1.2 Rumusan Masalah Berdasar latar belakang yang telah diuraikan di atas maka, dirumuskan masalah sebagai berikut : 1. Bagaimana penerapan program CSR pada PT Jatim Grha Utama? 2. Apa saja biaya – biaya sosial yang dikeluarkan oleh PT Jatim Grha Utama sebagai bentuk pertanggungjawaban sosialnya? 3. Bagaimana menilai kinerja aktivitas sosial pada PT Jatim Grha Utama dengan menggunakan laporan akuntansi pertanggungjawaban sosial?

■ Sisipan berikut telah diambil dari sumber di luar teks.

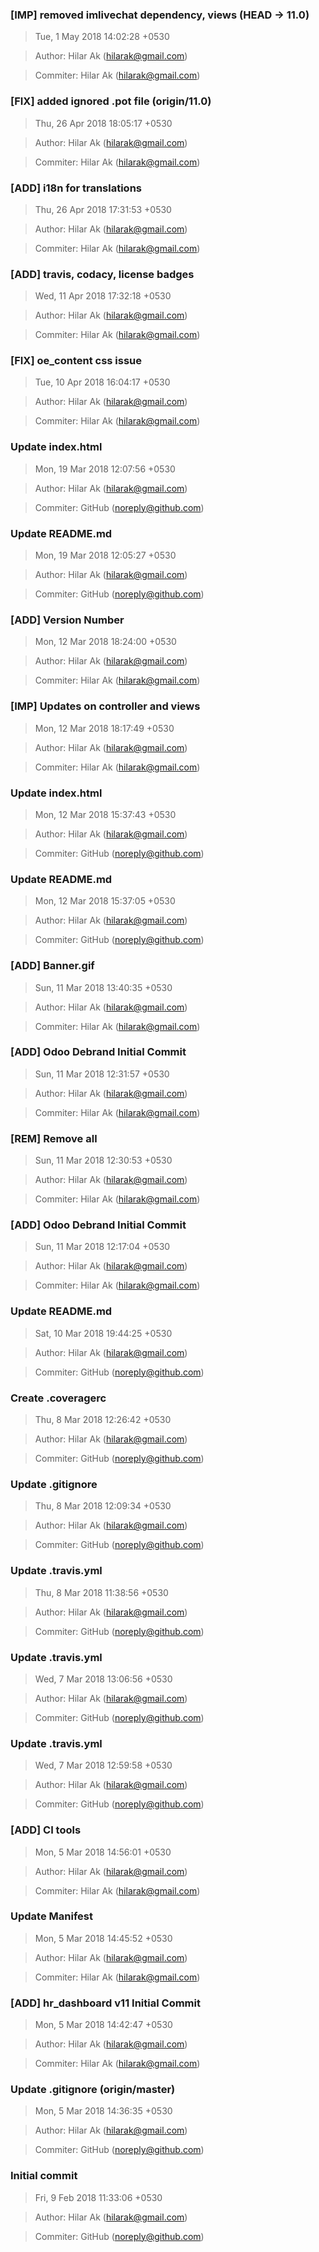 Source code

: ### [IMP] removed imlivechat dependency, views (HEAD -> 11.0)
>Tue, 1 May 2018 14:02:28 +0530

>Author: Hilar Ak (hilarak@gmail.com)

>Commiter: Hilar Ak (hilarak@gmail.com)




### [FIX] added ignored .pot file (origin/11.0)
>Thu, 26 Apr 2018 18:05:17 +0530

>Author: Hilar Ak (hilarak@gmail.com)

>Commiter: Hilar Ak (hilarak@gmail.com)




### [ADD] i18n for translations
>Thu, 26 Apr 2018 17:31:53 +0530

>Author: Hilar Ak (hilarak@gmail.com)

>Commiter: Hilar Ak (hilarak@gmail.com)




### [ADD] travis, codacy, license badges
>Wed, 11 Apr 2018 17:32:18 +0530

>Author: Hilar Ak (hilarak@gmail.com)

>Commiter: Hilar Ak (hilarak@gmail.com)




### [FIX] oe_content css issue
>Tue, 10 Apr 2018 16:04:17 +0530

>Author: Hilar Ak (hilarak@gmail.com)

>Commiter: Hilar Ak (hilarak@gmail.com)




### Update index.html
>Mon, 19 Mar 2018 12:07:56 +0530

>Author: Hilar Ak (hilarak@gmail.com)

>Commiter: GitHub (noreply@github.com)




### Update README.md
>Mon, 19 Mar 2018 12:05:27 +0530

>Author: Hilar Ak (hilarak@gmail.com)

>Commiter: GitHub (noreply@github.com)




### [ADD] Version Number
>Mon, 12 Mar 2018 18:24:00 +0530

>Author: Hilar Ak (hilarak@gmail.com)

>Commiter: Hilar Ak (hilarak@gmail.com)




### [IMP] Updates on controller and views
>Mon, 12 Mar 2018 18:17:49 +0530

>Author: Hilar Ak (hilarak@gmail.com)

>Commiter: Hilar Ak (hilarak@gmail.com)




### Update index.html
>Mon, 12 Mar 2018 15:37:43 +0530

>Author: Hilar Ak (hilarak@gmail.com)

>Commiter: GitHub (noreply@github.com)




### Update README.md
>Mon, 12 Mar 2018 15:37:05 +0530

>Author: Hilar Ak (hilarak@gmail.com)

>Commiter: GitHub (noreply@github.com)




### [ADD] Banner.gif
>Sun, 11 Mar 2018 13:40:35 +0530

>Author: Hilar Ak (hilarak@gmail.com)

>Commiter: Hilar Ak (hilarak@gmail.com)




### [ADD] Odoo Debrand Initial Commit
>Sun, 11 Mar 2018 12:31:57 +0530

>Author: Hilar Ak (hilarak@gmail.com)

>Commiter: Hilar Ak (hilarak@gmail.com)




### [REM] Remove all
>Sun, 11 Mar 2018 12:30:53 +0530

>Author: Hilar Ak (hilarak@gmail.com)

>Commiter: Hilar Ak (hilarak@gmail.com)




### [ADD] Odoo Debrand Initial Commit
>Sun, 11 Mar 2018 12:17:04 +0530

>Author: Hilar Ak (hilarak@gmail.com)

>Commiter: Hilar Ak (hilarak@gmail.com)




### Update README.md
>Sat, 10 Mar 2018 19:44:25 +0530

>Author: Hilar Ak (hilarak@gmail.com)

>Commiter: GitHub (noreply@github.com)




### Create .coveragerc
>Thu, 8 Mar 2018 12:26:42 +0530

>Author: Hilar Ak (hilarak@gmail.com)

>Commiter: GitHub (noreply@github.com)




### Update .gitignore
>Thu, 8 Mar 2018 12:09:34 +0530

>Author: Hilar Ak (hilarak@gmail.com)

>Commiter: GitHub (noreply@github.com)




### Update .travis.yml
>Thu, 8 Mar 2018 11:38:56 +0530

>Author: Hilar Ak (hilarak@gmail.com)

>Commiter: GitHub (noreply@github.com)




### Update .travis.yml
>Wed, 7 Mar 2018 13:06:56 +0530

>Author: Hilar Ak (hilarak@gmail.com)

>Commiter: GitHub (noreply@github.com)




### Update .travis.yml
>Wed, 7 Mar 2018 12:59:58 +0530

>Author: Hilar Ak (hilarak@gmail.com)

>Commiter: GitHub (noreply@github.com)




### [ADD] CI tools
>Mon, 5 Mar 2018 14:56:01 +0530

>Author: Hilar Ak (hilarak@gmail.com)

>Commiter: Hilar Ak (hilarak@gmail.com)




### Update Manifest
>Mon, 5 Mar 2018 14:45:52 +0530

>Author: Hilar Ak (hilarak@gmail.com)

>Commiter: Hilar Ak (hilarak@gmail.com)




### [ADD] hr_dashboard v11 Initial Commit
>Mon, 5 Mar 2018 14:42:47 +0530

>Author: Hilar Ak (hilarak@gmail.com)

>Commiter: Hilar Ak (hilarak@gmail.com)




### Update .gitignore (origin/master)
>Mon, 5 Mar 2018 14:36:35 +0530

>Author: Hilar Ak (hilarak@gmail.com)

>Commiter: GitHub (noreply@github.com)




### Initial commit
>Fri, 9 Feb 2018 11:33:06 +0530

>Author: Hilar Ak (hilarak@gmail.com)

>Commiter: GitHub (noreply@github.com)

1.3 Tujuan Penelitian Adapun tujuan penelitian ini adalah : 1. Untuk mengetahui penerapan program CSR pada PT Jatim Grha Utama 2. Untuk mengetahui biaya sosial apa saja yang dikeluarkan oleh PT Jatim Grha Utama sebagai bentuk pertanggungjawaban sosialnya 3. Untuk mengetahui laporan akuntansi pertanggungjawaban sosial yang berguna untuk menilai kinerja aktivitas sosial perusahaan.
10
1.4 Manfaat Penelitian Diharapkan penulisan skripsi ini memberikan manfaat – manfaat sebagai berikut : 1. Kontribusi Praktis Diharapkan penulisan skripsi ini mampu memberikan masukan dan informasi kepada PT. Jatim Grha Utama mengenai pentingnya menerapkan CSR dalam perusahaan agar perusahaan bisa menjadi lebih baik dan untuk membantu manajemen perusahaan agar menyusun laporan pertanggungjawaban sosial supaya dalam laporan keuangan menunjukkan pertanggungjawaban sosial perusahaan. 2. Kontribusi Teoritis Diharapkan dengan hasil penelitian ini dapat menambah wawasan tentang pentingnya penerapan pertanggungjawaban sosial perusahaan, dan dapat dijadikan pedoman bagi mahasiswa, praktisi hukum, masyarakat, pelaku bisnis dan pemerintah mengenai pentingnya menerapkan CSR yang dikemudian hari diharapkan dapat memaksimalkan manfaat yang diberikan untuk semua kalangan masyarakat dan lingkungan. 1.5 Ruang Lingkup Penelitian Ruang lingkup penelitian meliputi pengungkapan biaya sosial, penerapan program CSR dan evaluasi laporan keuangan yang menyangkut biaya sosial perusahaan sebagai bentuk pertanggungjawaban sosial perusahaan terhadap lingkungan sekitarnya.